One of my tasks as your advisor is to help you plan for such eventualities in a legitimate way, so as to insulate your assets from needing to be drained before you can qualify for governmental benefits. Last minute planning for such eventualities is seldom as effective as advance planning along with steps taken well in advance that will achieve your asset-preservation objectives.
Protection from Abuse. With increasing age, individuals are subject to undue influence by other family members or by their caretakers or by others. Through careful dialogue with you, and with your permission, dialogue with other family members if appropriate, I work to insure that you have not been unduly pressured or influenced. I also insure, through having gotten to know you, and having conversed thoroughly with you about your priorities and intentions, that your estate planning documents are ones that you thoroughly understand, and that reflect what you want. In so doing, one of my objectives is to insure that your estate planning documents are not later challenged by a family member or other person as having derived from undue influence and are not challenged on the grounds that you did not understand what you were executing.
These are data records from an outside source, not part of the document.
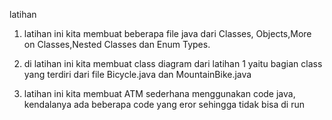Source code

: latihan
1. latihan ini kita membuat beberapa file java dari  Classes, Objects,More on Classes,Nested 
   Classes dan Enum Types.

2. di latihan ini kita membuat class diagram dari latihan 1 yaitu bagian class yang terdiri dari 
   file Bicycle.java dan MountainBike.java

3. latihan ini kita membuat ATM sederhana menggunakan code java, kendalanya ada beberapa code yang
   eror sehingga tidak bisa di run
Often, bringing other family members into the discussion of your estate planning objectives, and how you intend to leave your assets, is a constructive step in preserving family harmony and avoiding controversy, after your death, because family members are then not “surprised” by what you have done. At the same time, the extent to which you share with family members your estate planning objectives is a completely personal decision; and no approach in that regard is “wrong.” If other family members are involved, particular care must be taken to assure, and to inform other family members, that it is you who are in charge.